Jim thought it best to return Omally’s axehead at once to his allotment shed before any more harm could come to it. He also thought it best not to mention the matter of the spade, which having been one of Omally’s latest acquisitions was something of a favourite with him. Possibly then, it would be a good idea to slip around to Norman’s and stick his nose once more against the kitchenette window.

As Jim came striding over the allotment ground, pickaxe head over shoulder and “Whistle while you Work” doing that very thing from between his lips, he was more than a little surprised to discover Omally in his shirt-sleeves, bent over the zinc water-butt, dabbing at his tender places. “John?” said Jim.

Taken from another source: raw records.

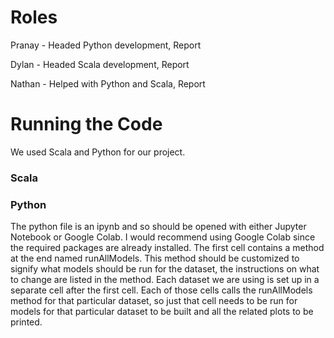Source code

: # Roles

Pranay - Headed Python development, Report

Dylan - Headed Scala development, Report

Nathan - Helped with Python and Scala, Report


# Running the Code

We used Scala and Python for our project.

### Scala

### Python

The python file is an ipynb and so should be opened with either Jupyter Notebook or Google Colab. I would recommend using Google Colab since the required packages are already installed. The first cell contains a method at the end named runAllModels. This method should be customized to signify what models should be run for the dataset, the instructions on what to change are listed in the method. Each dataset we are using is set up in a separate cell after the first cell. Each of those cells calls the runAllModels method for that particular dataset, so just that cell needs to be run for models for that particular dataset to be built and all the related plots to be printed.
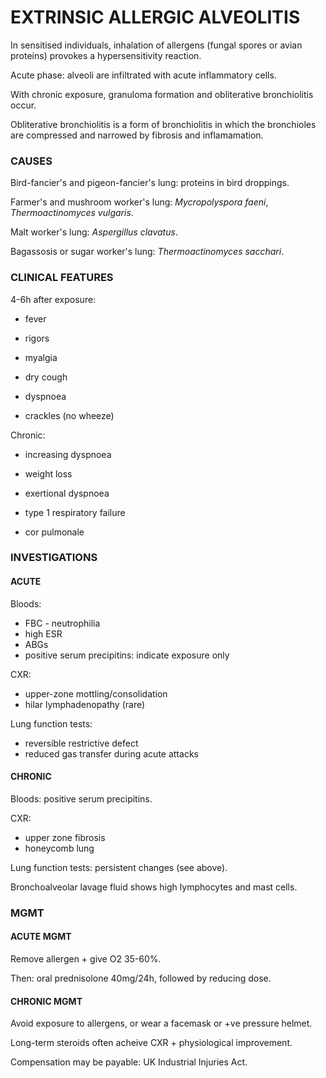 # EXTRINSIC ALLERGIC ALVEOLITIS

In sensitised individuals, inhalation of allergens (fungal spores or avian proteins) provokes a hypersensitivity reaction.

Acute phase: alveoli are infiltrated with acute inflammatory cells.

With chronic exposure, granuloma formation and obliterative bronchiolitis occur.

Obliterative bronchiolitis is a form of bronchiolitis in which the bronchioles are compressed and narrowed by fibrosis and inflamamation.

### CAUSES

Bird-fancier's and pigeon-fancier's lung: proteins in bird droppings.

Farmer's and mushroom worker's lung: *Mycropolyspora faeni*, *Thermoactinomyces vulgaris*.

Malt worker's lung: *Aspergillus clavatus*.

Bagassosis or sugar worker's lung: *Thermoactinomyces sacchari*.

### CLINICAL FEATURES

4-6h after exposure:

- fever

- rigors

- myalgia

- dry cough

- dyspnoea

- crackles (no wheeze)

Chronic:

- increasing dyspnoea

- weight loss

- exertional dyspnoea

- type 1 respiratory failure

- cor pulmonale

### INVESTIGATIONS

#### ACUTE 

Bloods:

- FBC - neutrophilia
- high ESR
- ABGs
- positive serum precipitins: indicate exposure only

CXR:

- upper-zone mottling/consolidation
- hilar lymphadenopathy (rare)

Lung function tests:

- reversible restrictive defect
- reduced gas transfer during acute attacks

#### CHRONIC

Bloods: positive serum precipitins.

CXR:

- upper zone fibrosis
- honeycomb lung

Lung function tests: persistent changes (see above).

Bronchoalveolar lavage fluid shows high lymphocytes and mast cells.


### MGMT

#### ACUTE MGMT

Remove allergen + give O2 35-60%.

Then: oral prednisolone 40mg/24h, followed by reducing dose.

#### CHRONIC MGMT

Avoid exposure to allergens, or wear a facemask or +ve pressure helmet.

Long-term steroids often acheive CXR + physiological improvement.

Compensation may be payable: UK Industrial Injuries Act.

Omally looked up fearfully at the sounds of Jim’s approach. His right eye appeared to have a Victoria plum growing out of it. “Jim,” said John.

“You have been in a fight.”

“Astute as ever I see.”

“Outnumbered? How many of them, three, four?”

“Just the one.”

“Not from around these parts then. Circus strongman was it? Sumo wrestler? Surely not…” Pooley crossed himself, “Count Dante himself?”

“Close,” said Omally, feeling at his jaw, which had developed a most alarming click. “Corner-shopkeeper, actually.”